**Exercise details**
Below are the records; count how many of their lines hold the string "SignTool" and give the number alone.

**Record excerpts**
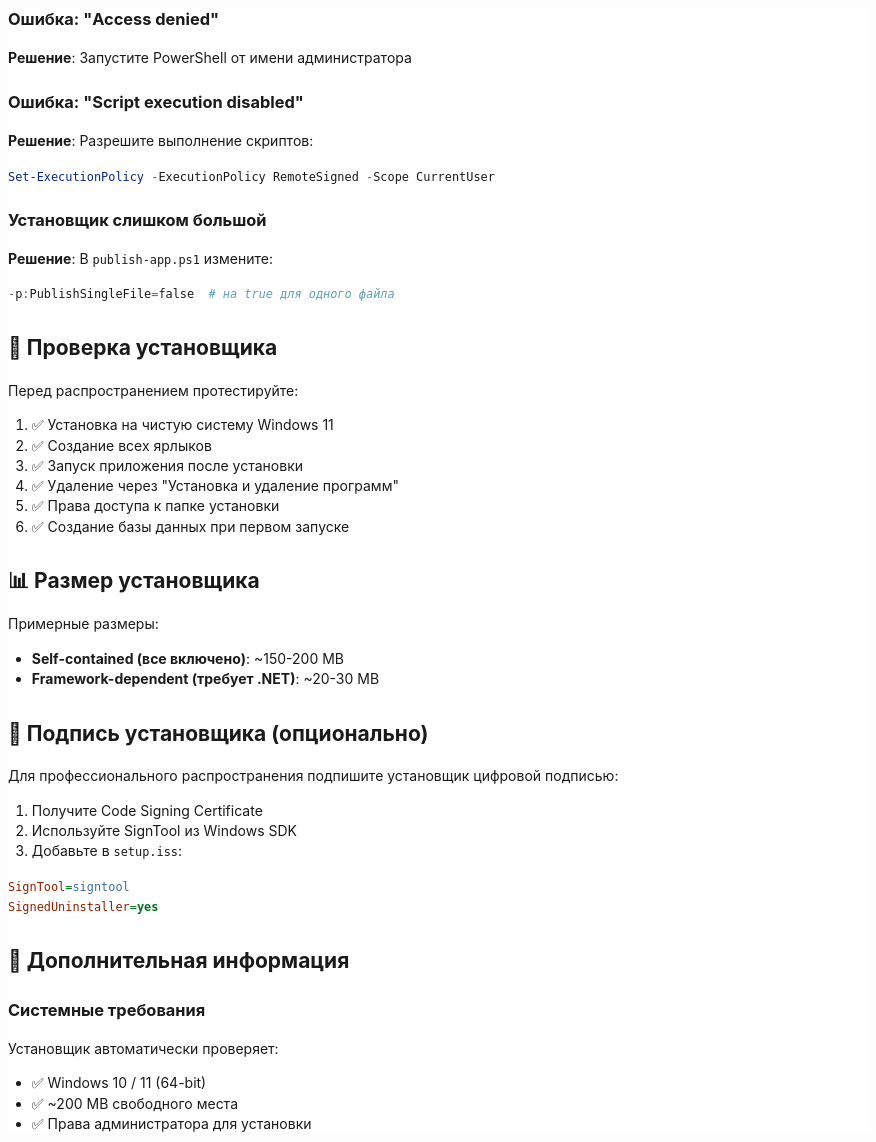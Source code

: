 ### Ошибка: "Access denied"
**Решение**: Запустите PowerShell от имени администратора

### Ошибка: "Script execution disabled"
**Решение**: Разрешите выполнение скриптов:
```powershell
Set-ExecutionPolicy -ExecutionPolicy RemoteSigned -Scope CurrentUser
```

### Установщик слишком большой
**Решение**: В `publish-app.ps1` измените:
```powershell
-p:PublishSingleFile=false  # на true для одного файла
```

## 🎯 Проверка установщика

Перед распространением протестируйте:

1. ✅ Установка на чистую систему Windows 11
2. ✅ Создание всех ярлыков
3. ✅ Запуск приложения после установки
4. ✅ Удаление через "Установка и удаление программ"
5. ✅ Права доступа к папке установки
6. ✅ Создание базы данных при первом запуске

## 📊 Размер установщика

Примерные размеры:
- **Self-contained (все включено)**: ~150-200 MB
- **Framework-dependent (требует .NET)**: ~20-30 MB

## 🔐 Подпись установщика (опционально)

Для профессионального распространения подпишите установщик цифровой подписью:

1. Получите Code Signing Certificate
2. Используйте SignTool из Windows SDK
3. Добавьте в `setup.iss`:
```ini
SignTool=signtool
SignedUninstaller=yes
```

## 📝 Дополнительная информация

### Системные требования

Установщик автоматически проверяет:
- ✅ Windows 10 / 11 (64-bit)
- ✅ ~200 MB свободного места
- ✅ Права администратора для установки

**Task response**
2